== INFORMATION SHOWN ==

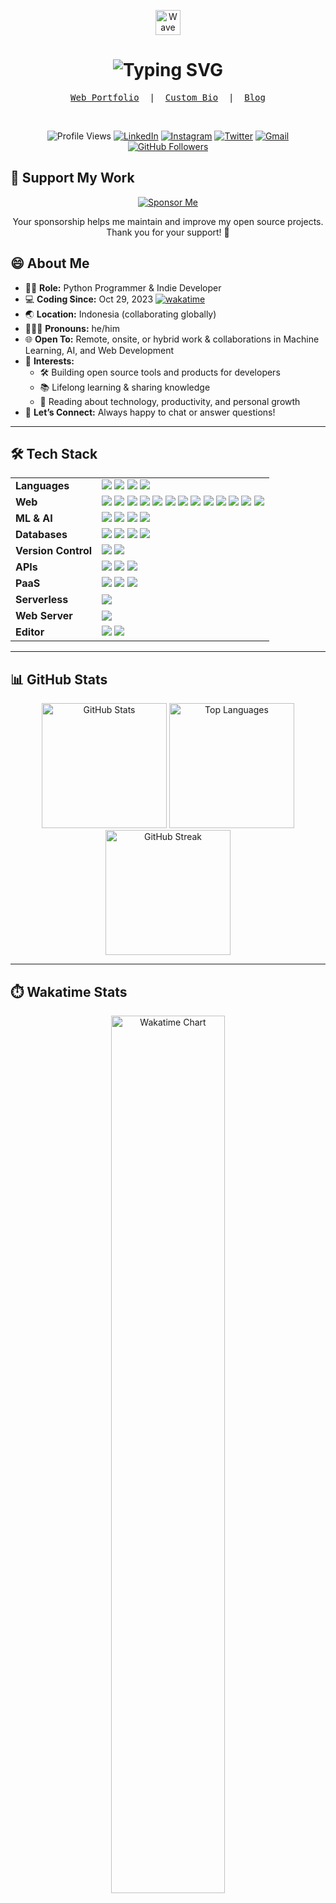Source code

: <p align="center">
    <img src="https://tva1.sinaimg.cn/large/e6c9d24egy1h1571l0uucg205k05egri.gif" width="40" alt="Wave" />
</p>

<h1 align="center">
  <img src="https://readme-typing-svg.herokuapp.com?font=Fira+Code&weight=500&size=25&pause=1000&color=1CA0F1&center=true&vCenter=true&width=435&lines=Assalamu'alaikum,+I'm+Ridwan;Welcome+to+my+GitHub+profile!" alt="Typing SVG" />
</h1>

<p align="center">
    <samp>
        <a href="https://ridwaanhall.com" target="_blank">Web Portfolio</a> &nbsp;|&nbsp;
        <a href="https://bio.ridwaanhall.com" target="_blank">Custom Bio</a> &nbsp;|&nbsp;
        <a href="https://ridwaanhall.com/blog/" target="_blank">Blog</a>
    </samp>
</p>

<br/>

<p align="center">
    <img src="https://komarev.com/ghpvc/?username=ridwaanhall&color=blue&label=Profile%20Views" alt="Profile Views"/>
    <a href="https://www.linkedin.com/in/ridwaanhall/"><img src="https://img.shields.io/badge/LinkedIn-in/ridwaanhall-blue?logo=linkedin" alt="LinkedIn"></a>
    <a href="https://instagram.com/ridwaanhall"><img src="https://img.shields.io/badge/-@ridwaanhall-e84393?style=flat&labelColor=e84393&logo=instagram&logoColor=white" alt="Instagram"></a>
    <a href="https://twitter.com/ridwaanhall"><img src="https://img.shields.io/badge/-@ridwaanhall-1ca0f1?style=flat&labelColor=1ca0f1&logo=x&logoColor=white" alt="Twitter"></a>
    <a href="mailto:hi@ridwaanhall.com"><img src="https://img.shields.io/badge/-hi@ridwaanhall.com-c0392b?style=flat&labelColor=c0392b&logo=gmail&logoColor=white" alt="Gmail"></a>
    <a href="https://github.com/ridwaanhall"><img src="https://img.shields.io/github/followers/ridwaanhall?label=GitHub%20Followers" alt="GitHub Followers"></a>
</p>

## 🌟 Support My Work

<p align="center">
    <a href="https://github.com/sponsors/ridwaanhall/">
        <img src="https://img.shields.io/badge/-Sponsor%20Me-blue?style=for-the-badge" alt="Sponsor Me"/>
    </a>
</p>

<p align="center">
    Your sponsorship helps me maintain and improve my open source projects.<br/>
    Thank you for your support! 🚀
</p>

## 😄 About Me

- 🧑‍🏫 **Role:** Python Programmer & Indie Developer
- 💻 **Coding Since:** Oct 29, 2023 [![wakatime](https://wakatime.com/badge/user/018b799e-de53-4f7a-bb65-edc2df9f26d8.svg)](https://wakatime.com/@018b799e-de53-4f7a-bb65-edc2df9f26d8)
- 🌏 **Location:** Indonesia (collaborating globally)
- 🧑‍🤝‍🧑 **Pronouns:** he/him
- 🌐 **Open To:** Remote, onsite, or hybrid work & collaborations in Machine Learning, AI, and Web Development
- 🎯 **Interests:**
    - 🛠️ Building open source tools and products for developers
    - 📚 Lifelong learning & sharing knowledge
    - 📖 Reading about technology, productivity, and personal growth
- 🤝 **Let’s Connect:** Always happy to chat or answer questions!

---

## 🛠️ Tech Stack

<table align="center">
    <tr>
        <td><b>Languages</b></td>
        <td>
            <img src="https://img.shields.io/badge/-Python-05122A?style=flat&logo=python" />
            <img src="https://img.shields.io/badge/-PHP-05122A?style=flat&logo=php" />
            <img src="https://img.shields.io/badge/-JavaScript-05122A?style=flat&logo=javascript" />
            <img src="https://img.shields.io/badge/-TypeScript-05122A?style=flat&logo=typescript" />
        </td>
    </tr>
    <tr>
        <td><b>Web</b></td>
        <td>
            <img src="https://img.shields.io/badge/-Django-05122A?style=flat&logo=django" />
            <img src="https://img.shields.io/badge/-Flask-05122A?style=flat&logo=flask" />
            <img src="https://img.shields.io/badge/-React-05122A?style=flat&logo=react" />
            <img src="https://img.shields.io/badge/-Next.js-05122A?style=flat&logo=next.js" />
            <img src="https://img.shields.io/badge/-HTML5-05122A?style=flat&logo=html5" />
            <img src="https://img.shields.io/badge/-CSS3-05122A?style=flat&logo=css3" />
            <img src="https://img.shields.io/badge/-Bootstrap-05122A?style=flat&logo=bootstrap" />
            <img src="https://img.shields.io/badge/-Tailwind%20CSS-05122A?style=flat&logo=tailwind-css" />
            <img src="https://img.shields.io/badge/-Bulma-05122A?style=flat&logo=bulma" />
            <img src="https://img.shields.io/badge/-Node.js-05122A?style=flat&logo=node.js" />
            <img src="https://img.shields.io/badge/-WordPress-05122A?style=flat&logo=wordpress" />
            <img src="https://img.shields.io/badge/-Material--UI-05122A?style=flat&logo=material-ui" />
            <img src="https://img.shields.io/badge/-Laravel-05122A?style=flat&logo=laravel" />
        </td>
    </tr>
    <tr>
        <td><b>ML & AI</b></td>
        <td>
            <img src="https://img.shields.io/badge/-TensorFlow-05122A?style=flat&logo=tensorflow" />
            <img src="https://img.shields.io/badge/-PyTorch-05122A?style=flat&logo=pytorch" />
            <img src="https://img.shields.io/badge/-Keras-05122A?style=flat&logo=keras" />
            <img src="https://img.shields.io/badge/-Scikit--learn-05122A?style=flat&logo=scikit-learn" />
        </td>
    </tr>
    <tr>
        <td><b>Databases</b></td>
        <td>
            <img src="https://img.shields.io/badge/-MySQL-05122A?style=flat&logo=mysql" />
            <img src="https://img.shields.io/badge/-SQLite-05122A?style=flat&logo=sqlite" />
            <img src="https://img.shields.io/badge/-MongoDB-05122A?style=flat&logo=mongodb" />
            <img src="https://img.shields.io/badge/-PostgreSQL-05122A?style=flat&logo=postgresql" />
        </td>
    </tr>
    <tr>
        <td><b>Version Control</b></td>
        <td>
            <img src="https://img.shields.io/badge/-Git-05122A?style=flat&logo=git" />
            <img src="https://img.shields.io/badge/-GitHub-05122A?style=flat&logo=github" />
        </td>
    </tr>
    <tr>
        <td><b>APIs</b></td>
        <td>
            <img src="https://img.shields.io/badge/-DRF-05122A?style=flat&logo=django" />
            <img src="https://img.shields.io/badge/-Postman-05122A?style=flat&logo=postman" />
            <img src="https://img.shields.io/badge/-GraphQL-05122A?style=flat&logo=graphql" />
        </td>
    </tr>
    <tr>
        <td><b>PaaS</b></td>
        <td>
            <img src="https://img.shields.io/badge/-Vercel-05122A?style=flat&logo=vercel" />
            <img src="https://img.shields.io/badge/-Netlify-05122A?style=flat&logo=netlify" />
            <img src="https://img.shields.io/badge/-Cloudflare%20Pages-05122A?style=flat&logo=cloudflare" />
        </td>
    </tr>
    <tr>
        <td><b>Serverless</b></td>
        <td>
            <img src="https://img.shields.io/badge/-Cloudflare%20Workers-05122A?style=flat&logo=cloudflare" />
        </td>
    </tr>
    <tr>
        <td><b>Web Server</b></td>
        <td>
            <img src="https://img.shields.io/badge/-Nginx-05122A?style=flat&logo=nginx" />
        </td>
    </tr>
    <tr>
        <td><b>Editor</b></td>
        <td>
            <img src="https://img.shields.io/badge/-Visual%20Studio-05122A?style=flat&logo=visual-studio-code" />
            <img src="https://img.shields.io/badge/-JetBrains-05122A?style=flat&logo=jetbrains" />
        </td>
    </tr>
</table>

---

## 📊 GitHub Stats

<p align="center">
    <img height="200" src="https://github-readme-stats.vercel.app/api?username=ridwaanhall&show_icons=true&hide_border=true&theme=tokyonight&bg_color=00000000&count_private=true&hide=contribs" alt="GitHub Stats"/>
    <img height="200" src="https://github-readme-stats.vercel.app/api/top-langs/?username=ridwaanhall&layout=compact&hide_border=true&theme=tokyonight&bg_color=00000000&langs_count=6&hide=javascript,css,php" alt="Top Languages"/>
    <img height="200" src="https://github-readme-streak-stats.herokuapp.com/?user=ridwaanhall&theme=tokyonight&hide_border=true&background=00000000" alt="GitHub Streak"/>
</p>

---

## ⏱️ Wakatime Stats

<p align="center">
    <a href="https://wakatime.com/@ridwaanhall">
        <img src="https://wakatime.com/share/@ridwaanhall/814541a6-1677-46dc-ba38-6bbec125c7b1.png" alt="Wakatime Chart" width="60%"/>
    </a>
</p>
<p align="center">
    <a href="https://wakatime.com/@ridwaanhall">
        <img src="https://github-readme-stats.vercel.app/api/wakatime?username=ridwaanhall&layout=compact&hide_border=true&hide=other&theme=tokyonight&bg_color=00000000&langs_count=6" alt="Wakatime Stats"/>
    </a>
</p>

---

<p align="center">
    <b>Let's connect and build something amazing together!</b>
</p>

== YOUR INSTRUCTIONS ==
All that is needed is an exact copy of the lines from the top of the entries through the line containing "Thank you for your support! 🚀", pictures left out.

== SOLUTION FOR THIS EXERCISE ==
Source code

: <p align="center">
    <img src="https://tva1.sinaimg.cn/large/e6c9d24egy1h1571l0uucg205k05egri.gif" width="40" alt="Wave" />
</p>

<h1 align="center">
  <img src="https://readme-typing-svg.herokuapp.com?font=Fira+Code&weight=500&size=25&pause=1000&color=1CA0F1&center=true&vCenter=true&width=435&lines=Assalamu'alaikum,+I'm+Ridwan;Welcome+to+my+GitHub+profile!" alt="Typing SVG" />
</h1>

<p align="center">
    <samp>
        <a href="https://ridwaanhall.com" target="_blank">Web Portfolio</a> &nbsp;|&nbsp;
        <a href="https://bio.ridwaanhall.com" target="_blank">Custom Bio</a> &nbsp;|&nbsp;
        <a href="https://ridwaanhall.com/blog/" target="_blank">Blog</a>
    </samp>
</p>

<br/>

<p align="center">
    <img src="https://komarev.com/ghpvc/?username=ridwaanhall&color=blue&label=Profile%20Views" alt="Profile Views"/>
    <a href="https://www.linkedin.com/in/ridwaanhall/"><img src="https://img.shields.io/badge/LinkedIn-in/ridwaanhall-blue?logo=linkedin" alt="LinkedIn"></a>
    <a href="https://instagram.com/ridwaanhall"><img src="https://img.shields.io/badge/-@ridwaanhall-e84393?style=flat&labelColor=e84393&logo=instagram&logoColor=white" alt="Instagram"></a>
    <a href="https://twitter.com/ridwaanhall"><img src="https://img.shields.io/badge/-@ridwaanhall-1ca0f1?style=flat&labelColor=1ca0f1&logo=x&logoColor=white" alt="Twitter"></a>
    <a href="mailto:hi@ridwaanhall.com"><img src="https://img.shields.io/badge/-hi@ridwaanhall.com-c0392b?style=flat&labelColor=c0392b&logo=gmail&logoColor=white" alt="Gmail"></a>
    <a href="https://github.com/ridwaanhall"><img src="https://img.shields.io/github/followers/ridwaanhall?label=GitHub%20Followers" alt="GitHub Followers"></a>
</p>

## 🌟 Support My Work

<p align="center">
    <a href="https://github.com/sponsors/ridwaanhall/">
        <img src="https://img.shields.io/badge/-Sponsor%20Me-blue?style=for-the-badge" alt="Sponsor Me"/>
    </a>
</p>

<p align="center">
    Your sponsorship helps me maintain and improve my open source projects.<br/>
    Thank you for your support! 🚀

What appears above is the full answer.